* _Required work_:
Could you set down every entry below exactly as it is?

* _The data_:
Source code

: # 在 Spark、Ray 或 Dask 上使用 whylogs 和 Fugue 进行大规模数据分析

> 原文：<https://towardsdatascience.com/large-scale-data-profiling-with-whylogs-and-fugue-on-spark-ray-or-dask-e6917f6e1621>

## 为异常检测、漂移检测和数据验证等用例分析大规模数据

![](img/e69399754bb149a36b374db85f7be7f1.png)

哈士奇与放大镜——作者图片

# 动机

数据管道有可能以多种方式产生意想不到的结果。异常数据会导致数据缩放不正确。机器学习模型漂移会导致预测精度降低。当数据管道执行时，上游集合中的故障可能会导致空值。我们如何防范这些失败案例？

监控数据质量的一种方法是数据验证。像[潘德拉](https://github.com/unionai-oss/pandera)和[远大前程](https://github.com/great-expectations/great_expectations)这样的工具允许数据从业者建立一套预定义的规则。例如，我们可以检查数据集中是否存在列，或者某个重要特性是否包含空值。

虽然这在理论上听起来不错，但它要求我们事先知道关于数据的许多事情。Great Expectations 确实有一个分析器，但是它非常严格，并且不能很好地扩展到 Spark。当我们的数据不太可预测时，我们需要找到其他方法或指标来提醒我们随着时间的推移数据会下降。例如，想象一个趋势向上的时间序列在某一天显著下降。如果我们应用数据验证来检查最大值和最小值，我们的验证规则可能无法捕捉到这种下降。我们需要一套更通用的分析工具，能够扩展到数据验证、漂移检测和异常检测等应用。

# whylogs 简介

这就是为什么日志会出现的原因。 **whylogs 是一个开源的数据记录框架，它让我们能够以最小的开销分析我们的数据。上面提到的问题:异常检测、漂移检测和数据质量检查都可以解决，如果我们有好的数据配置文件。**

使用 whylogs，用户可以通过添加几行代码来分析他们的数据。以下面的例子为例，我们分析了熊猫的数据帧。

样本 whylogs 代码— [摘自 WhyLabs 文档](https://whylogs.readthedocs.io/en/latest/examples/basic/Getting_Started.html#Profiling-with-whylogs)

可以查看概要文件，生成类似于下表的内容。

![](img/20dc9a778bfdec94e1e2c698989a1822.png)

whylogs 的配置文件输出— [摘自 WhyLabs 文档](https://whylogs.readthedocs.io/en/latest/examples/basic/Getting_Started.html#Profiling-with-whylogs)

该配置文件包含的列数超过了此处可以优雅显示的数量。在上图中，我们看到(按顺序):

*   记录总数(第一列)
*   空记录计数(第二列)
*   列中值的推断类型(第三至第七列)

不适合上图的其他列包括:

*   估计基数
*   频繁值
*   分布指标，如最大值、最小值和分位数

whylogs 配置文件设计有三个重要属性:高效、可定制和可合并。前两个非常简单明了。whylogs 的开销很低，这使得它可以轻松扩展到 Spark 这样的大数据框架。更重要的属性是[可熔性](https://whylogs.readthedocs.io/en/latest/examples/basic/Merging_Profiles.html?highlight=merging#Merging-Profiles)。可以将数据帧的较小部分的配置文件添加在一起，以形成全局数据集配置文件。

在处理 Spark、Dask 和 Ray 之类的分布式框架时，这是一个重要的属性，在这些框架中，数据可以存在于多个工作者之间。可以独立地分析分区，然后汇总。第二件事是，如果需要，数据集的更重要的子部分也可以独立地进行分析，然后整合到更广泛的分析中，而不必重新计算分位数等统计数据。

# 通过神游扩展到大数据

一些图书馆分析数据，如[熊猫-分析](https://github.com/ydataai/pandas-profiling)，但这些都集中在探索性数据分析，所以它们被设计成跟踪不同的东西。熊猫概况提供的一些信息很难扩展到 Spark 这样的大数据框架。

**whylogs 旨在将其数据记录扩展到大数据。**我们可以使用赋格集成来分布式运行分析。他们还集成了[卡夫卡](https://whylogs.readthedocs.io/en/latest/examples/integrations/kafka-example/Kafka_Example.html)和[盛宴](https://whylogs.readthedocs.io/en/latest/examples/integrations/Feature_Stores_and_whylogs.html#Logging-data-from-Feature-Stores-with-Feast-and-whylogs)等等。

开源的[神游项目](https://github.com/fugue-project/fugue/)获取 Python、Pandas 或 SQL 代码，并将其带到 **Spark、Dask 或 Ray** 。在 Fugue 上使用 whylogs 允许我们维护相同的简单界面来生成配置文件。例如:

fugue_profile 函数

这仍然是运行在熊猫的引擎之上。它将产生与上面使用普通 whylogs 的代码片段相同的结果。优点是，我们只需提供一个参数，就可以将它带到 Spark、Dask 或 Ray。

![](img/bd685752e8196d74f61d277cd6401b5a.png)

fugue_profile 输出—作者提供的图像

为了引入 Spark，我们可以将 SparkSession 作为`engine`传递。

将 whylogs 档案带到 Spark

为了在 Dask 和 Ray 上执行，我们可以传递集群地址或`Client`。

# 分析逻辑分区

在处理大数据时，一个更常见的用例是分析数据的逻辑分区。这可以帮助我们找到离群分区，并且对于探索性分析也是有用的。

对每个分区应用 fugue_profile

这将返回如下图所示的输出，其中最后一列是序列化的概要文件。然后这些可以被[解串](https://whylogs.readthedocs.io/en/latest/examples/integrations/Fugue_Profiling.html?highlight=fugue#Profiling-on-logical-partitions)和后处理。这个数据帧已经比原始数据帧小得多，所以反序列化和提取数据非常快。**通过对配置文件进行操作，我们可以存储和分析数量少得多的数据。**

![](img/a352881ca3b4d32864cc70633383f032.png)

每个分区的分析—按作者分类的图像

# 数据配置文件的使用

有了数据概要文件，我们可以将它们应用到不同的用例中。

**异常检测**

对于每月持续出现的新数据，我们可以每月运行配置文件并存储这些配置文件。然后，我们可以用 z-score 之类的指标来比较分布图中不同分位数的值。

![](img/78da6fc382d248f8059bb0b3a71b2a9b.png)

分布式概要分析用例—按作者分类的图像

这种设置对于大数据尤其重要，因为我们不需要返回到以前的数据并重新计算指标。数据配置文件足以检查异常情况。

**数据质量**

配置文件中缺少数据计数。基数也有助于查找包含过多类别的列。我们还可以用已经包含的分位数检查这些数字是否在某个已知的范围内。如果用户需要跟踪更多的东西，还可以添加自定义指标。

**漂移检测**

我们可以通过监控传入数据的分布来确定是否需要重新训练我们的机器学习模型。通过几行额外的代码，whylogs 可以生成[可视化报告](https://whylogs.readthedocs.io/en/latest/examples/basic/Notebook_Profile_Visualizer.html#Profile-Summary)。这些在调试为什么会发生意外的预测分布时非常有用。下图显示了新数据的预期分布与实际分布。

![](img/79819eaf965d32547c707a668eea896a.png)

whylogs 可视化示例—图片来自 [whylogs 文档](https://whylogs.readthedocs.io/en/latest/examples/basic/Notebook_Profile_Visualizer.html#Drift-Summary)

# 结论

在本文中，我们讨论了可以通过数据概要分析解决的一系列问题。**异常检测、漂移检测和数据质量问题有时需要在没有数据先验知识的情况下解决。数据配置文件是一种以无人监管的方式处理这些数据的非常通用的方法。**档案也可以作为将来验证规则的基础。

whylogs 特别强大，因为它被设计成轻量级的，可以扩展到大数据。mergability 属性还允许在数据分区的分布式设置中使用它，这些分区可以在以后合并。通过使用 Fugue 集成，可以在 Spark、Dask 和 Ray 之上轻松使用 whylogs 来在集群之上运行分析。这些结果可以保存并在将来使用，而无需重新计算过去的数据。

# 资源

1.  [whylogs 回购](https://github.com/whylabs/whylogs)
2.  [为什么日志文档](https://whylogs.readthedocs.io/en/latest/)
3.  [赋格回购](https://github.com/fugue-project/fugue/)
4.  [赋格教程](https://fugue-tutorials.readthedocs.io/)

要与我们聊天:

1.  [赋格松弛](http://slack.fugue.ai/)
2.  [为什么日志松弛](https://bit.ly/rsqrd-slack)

* _Answer to the problem_:
Source code

: # 在 Spark、Ray 或 Dask 上使用 whylogs 和 Fugue 进行大规模数据分析

> 原文：<https://towardsdatascience.com/large-scale-data-profiling-with-whylogs-and-fugue-on-spark-ray-or-dask-e6917f6e1621>

## 为异常检测、漂移检测和数据验证等用例分析大规模数据

![](img/e69399754bb149a36b374db85f7be7f1.png)

哈士奇与放大镜——作者图片

# 动机

数据管道有可能以多种方式产生意想不到的结果。异常数据会导致数据缩放不正确。机器学习模型漂移会导致预测精度降低。当数据管道执行时，上游集合中的故障可能会导致空值。我们如何防范这些失败案例？

监控数据质量的一种方法是数据验证。像[潘德拉](https://github.com/unionai-oss/pandera)和[远大前程](https://github.com/great-expectations/great_expectations)这样的工具允许数据从业者建立一套预定义的规则。例如，我们可以检查数据集中是否存在列，或者某个重要特性是否包含空值。

虽然这在理论上听起来不错，但它要求我们事先知道关于数据的许多事情。Great Expectations 确实有一个分析器，但是它非常严格，并且不能很好地扩展到 Spark。当我们的数据不太可预测时，我们需要找到其他方法或指标来提醒我们随着时间的推移数据会下降。例如，想象一个趋势向上的时间序列在某一天显著下降。如果我们应用数据验证来检查最大值和最小值，我们的验证规则可能无法捕捉到这种下降。我们需要一套更通用的分析工具，能够扩展到数据验证、漂移检测和异常检测等应用。

# whylogs 简介

这就是为什么日志会出现的原因。 **whylogs 是一个开源的数据记录框架，它让我们能够以最小的开销分析我们的数据。上面提到的问题:异常检测、漂移检测和数据质量检查都可以解决，如果我们有好的数据配置文件。**

使用 whylogs，用户可以通过添加几行代码来分析他们的数据。以下面的例子为例，我们分析了熊猫的数据帧。

样本 whylogs 代码— [摘自 WhyLabs 文档](https://whylogs.readthedocs.io/en/latest/examples/basic/Getting_Started.html#Profiling-with-whylogs)

可以查看概要文件，生成类似于下表的内容。

![](img/20dc9a778bfdec94e1e2c698989a1822.png)

whylogs 的配置文件输出— [摘自 WhyLabs 文档](https://whylogs.readthedocs.io/en/latest/examples/basic/Getting_Started.html#Profiling-with-whylogs)

该配置文件包含的列数超过了此处可以优雅显示的数量。在上图中，我们看到(按顺序):

*   记录总数(第一列)
*   空记录计数(第二列)
*   列中值的推断类型(第三至第七列)

不适合上图的其他列包括:

*   估计基数
*   频繁值
*   分布指标，如最大值、最小值和分位数

whylogs 配置文件设计有三个重要属性:高效、可定制和可合并。前两个非常简单明了。whylogs 的开销很低，这使得它可以轻松扩展到 Spark 这样的大数据框架。更重要的属性是[可熔性](https://whylogs.readthedocs.io/en/latest/examples/basic/Merging_Profiles.html?highlight=merging#Merging-Profiles)。可以将数据帧的较小部分的配置文件添加在一起，以形成全局数据集配置文件。

在处理 Spark、Dask 和 Ray 之类的分布式框架时，这是一个重要的属性，在这些框架中，数据可以存在于多个工作者之间。可以独立地分析分区，然后汇总。第二件事是，如果需要，数据集的更重要的子部分也可以独立地进行分析，然后整合到更广泛的分析中，而不必重新计算分位数等统计数据。

# 通过神游扩展到大数据

一些图书馆分析数据，如[熊猫-分析](https://github.com/ydataai/pandas-profiling)，但这些都集中在探索性数据分析，所以它们被设计成跟踪不同的东西。熊猫概况提供的一些信息很难扩展到 Spark 这样的大数据框架。

**whylogs 旨在将其数据记录扩展到大数据。**我们可以使用赋格集成来分布式运行分析。他们还集成了[卡夫卡](https://whylogs.readthedocs.io/en/latest/examples/integrations/kafka-example/Kafka_Example.html)和[盛宴](https://whylogs.readthedocs.io/en/latest/examples/integrations/Feature_Stores_and_whylogs.html#Logging-data-from-Feature-Stores-with-Feast-and-whylogs)等等。

开源的[神游项目](https://github.com/fugue-project/fugue/)获取 Python、Pandas 或 SQL 代码，并将其带到 **Spark、Dask 或 Ray** 。在 Fugue 上使用 whylogs 允许我们维护相同的简单界面来生成配置文件。例如:

fugue_profile 函数

这仍然是运行在熊猫的引擎之上。它将产生与上面使用普通 whylogs 的代码片段相同的结果。优点是，我们只需提供一个参数，就可以将它带到 Spark、Dask 或 Ray。

![](img/bd685752e8196d74f61d277cd6401b5a.png)

fugue_profile 输出—作者提供的图像

为了引入 Spark，我们可以将 SparkSession 作为`engine`传递。

将 whylogs 档案带到 Spark

为了在 Dask 和 Ray 上执行，我们可以传递集群地址或`Client`。

# 分析逻辑分区

在处理大数据时，一个更常见的用例是分析数据的逻辑分区。这可以帮助我们找到离群分区，并且对于探索性分析也是有用的。

对每个分区应用 fugue_profile

这将返回如下图所示的输出，其中最后一列是序列化的概要文件。然后这些可以被[解串](https://whylogs.readthedocs.io/en/latest/examples/integrations/Fugue_Profiling.html?highlight=fugue#Profiling-on-logical-partitions)和后处理。这个数据帧已经比原始数据帧小得多，所以反序列化和提取数据非常快。**通过对配置文件进行操作，我们可以存储和分析数量少得多的数据。**

![](img/a352881ca3b4d32864cc70633383f032.png)

每个分区的分析—按作者分类的图像

# 数据配置文件的使用

有了数据概要文件，我们可以将它们应用到不同的用例中。

**异常检测**

对于每月持续出现的新数据，我们可以每月运行配置文件并存储这些配置文件。然后，我们可以用 z-score 之类的指标来比较分布图中不同分位数的值。

![](img/78da6fc382d248f8059bb0b3a71b2a9b.png)

分布式概要分析用例—按作者分类的图像

这种设置对于大数据尤其重要，因为我们不需要返回到以前的数据并重新计算指标。数据配置文件足以检查异常情况。

**数据质量**

配置文件中缺少数据计数。基数也有助于查找包含过多类别的列。我们还可以用已经包含的分位数检查这些数字是否在某个已知的范围内。如果用户需要跟踪更多的东西，还可以添加自定义指标。

**漂移检测**

我们可以通过监控传入数据的分布来确定是否需要重新训练我们的机器学习模型。通过几行额外的代码，whylogs 可以生成[可视化报告](https://whylogs.readthedocs.io/en/latest/examples/basic/Notebook_Profile_Visualizer.html#Profile-Summary)。这些在调试为什么会发生意外的预测分布时非常有用。下图显示了新数据的预期分布与实际分布。

![](img/79819eaf965d32547c707a668eea896a.png)

whylogs 可视化示例—图片来自 [whylogs 文档](https://whylogs.readthedocs.io/en/latest/examples/basic/Notebook_Profile_Visualizer.html#Drift-Summary)

# 结论

在本文中，我们讨论了可以通过数据概要分析解决的一系列问题。**异常检测、漂移检测和数据质量问题有时需要在没有数据先验知识的情况下解决。数据配置文件是一种以无人监管的方式处理这些数据的非常通用的方法。**档案也可以作为将来验证规则的基础。

whylogs 特别强大，因为它被设计成轻量级的，可以扩展到大数据。mergability 属性还允许在数据分区的分布式设置中使用它，这些分区可以在以后合并。通过使用 Fugue 集成，可以在 Spark、Dask 和 Ray 之上轻松使用 whylogs 来在集群之上运行分析。这些结果可以保存并在将来使用，而无需重新计算过去的数据。

# 资源

1.  [whylogs 回购](https://github.com/whylabs/whylogs)
2.  [为什么日志文档](https://whylogs.readthedocs.io/en/latest/)
3.  [赋格回购](https://github.com/fugue-project/fugue/)
4.  [赋格教程](https://fugue-tutorials.readthedocs.io/)

要与我们聊天:

1.  [赋格松弛](http://slack.fugue.ai/)
2.  [为什么日志松弛](https://bit.ly/rsqrd-slack)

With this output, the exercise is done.